# The input
****************************************

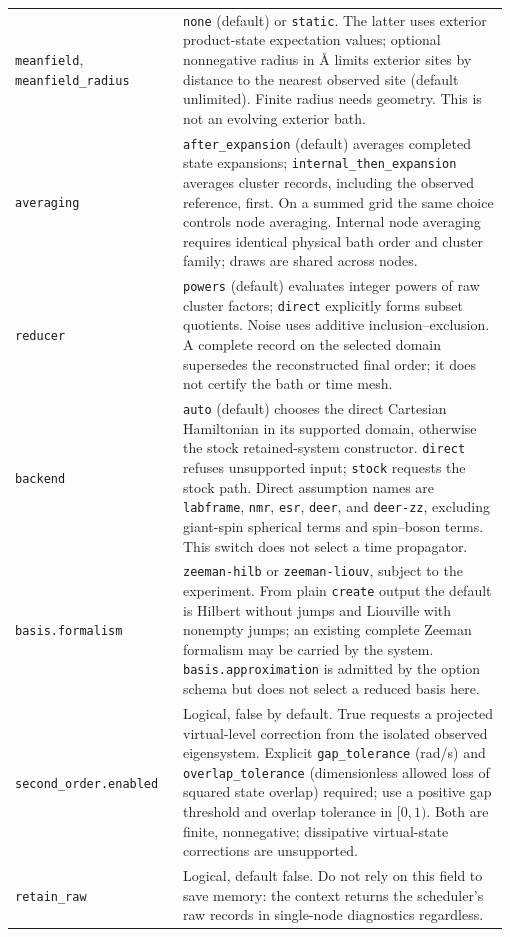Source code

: \documentclass[11pt,a4paper]{article}
\newcommand{\code}[1]{\texttt{#1}}
\begin{document}
\begin{longtable}{@{}>{\raggedright\arraybackslash}p{0.335\linewidth}@{\hspace{0.025\linewidth}}>{\raggedright\arraybackslash}p{0.64\linewidth}@{}}
\code{meanfield}, \code{meanfield\_radius} & \code{none} (default) or \code{static}. The latter uses exterior product-state expectation values; optional nonnegative radius in \AA{} limits exterior sites by distance to the nearest observed site (default unlimited). Finite radius needs geometry. This is not an evolving exterior bath.\\
\code{averaging} & \code{after\_expansion} (default) averages completed state expansions; \code{internal\_then\_expansion} averages cluster records, including the observed reference, first. On a summed grid the same choice controls node averaging. Internal node averaging requires identical physical bath order and cluster family; draws are shared across nodes.\\
\code{reducer} & \code{powers} (default) evaluates integer powers of raw cluster factors; \code{direct} explicitly forms subset quotients. Noise uses additive inclusion--exclusion. A complete record on the selected domain supersedes the reconstructed final order; it does not certify the bath or time mesh.\\
\code{backend} & \code{auto} (default) chooses the direct Cartesian Hamiltonian in its supported domain, otherwise the stock retained-system constructor. \code{direct} refuses unsupported input; \code{stock} requests the stock path. Direct assumption names are \code{labframe}, \code{nmr}, \code{esr}, \code{deer}, and \code{deer-zz}, excluding giant-spin spherical terms and spin--boson terms. This switch does not select a time propagator.\\
\code{basis.formalism} & \code{zeeman-hilb} or \code{zeeman-liouv}, subject to the experiment. From plain \code{create} output the default is Hilbert without jumps and Liouville with nonempty jumps; an existing complete Zeeman formalism may be carried by the system. \code{basis.approximation} is admitted by the option schema but does not select a reduced basis here.\\
\code{second\_order.enabled} & Logical, false by default. True requests a projected virtual-level correction from the isolated observed eigensystem. Explicit \code{gap\_tolerance} (rad/s) and \code{overlap\_tolerance} (dimensionless allowed loss of squared state overlap) required; use a positive gap threshold and overlap tolerance in $[0,1)$. Both are finite, nonnegative; dissipative virtual-state corrections are unsupported.\\
\code{retain\_raw} & Logical, default false. Do not rely on this field to save memory: the context returns the scheduler's raw records in single-node diagnostics regardless.\\
\end{longtable}
\endgroup
\end{document}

****************************************

# Exercise aim
All lines in the records above with "unsupported" need to be found and copied.

# Final answer
\code{backend} & \code{auto} (default) chooses the direct Cartesian Hamiltonian in its supported domain, otherwise the stock retained-system constructor. \code{direct} refuses unsupported input; \code{stock} requests the stock path. Direct assumption names are \code{labframe}, \code{nmr}, \code{esr}, \code{deer}, and \code{deer-zz}, excluding giant-spin spherical terms and spin--boson terms. This switch does not select a time propagator.\\
\code{second\_order.enabled} & Logical, false by default. True requests a projected virtual-level correction from the isolated observed eigensystem. Explicit \code{gap\_tolerance} (rad/s) and \code{overlap\_tolerance} (dimensionless allowed loss of squared state overlap) required; use a positive gap threshold and overlap tolerance in $[0,1)$. Both are finite, nonnegative; dissipative virtual-state corrections are unsupported.\\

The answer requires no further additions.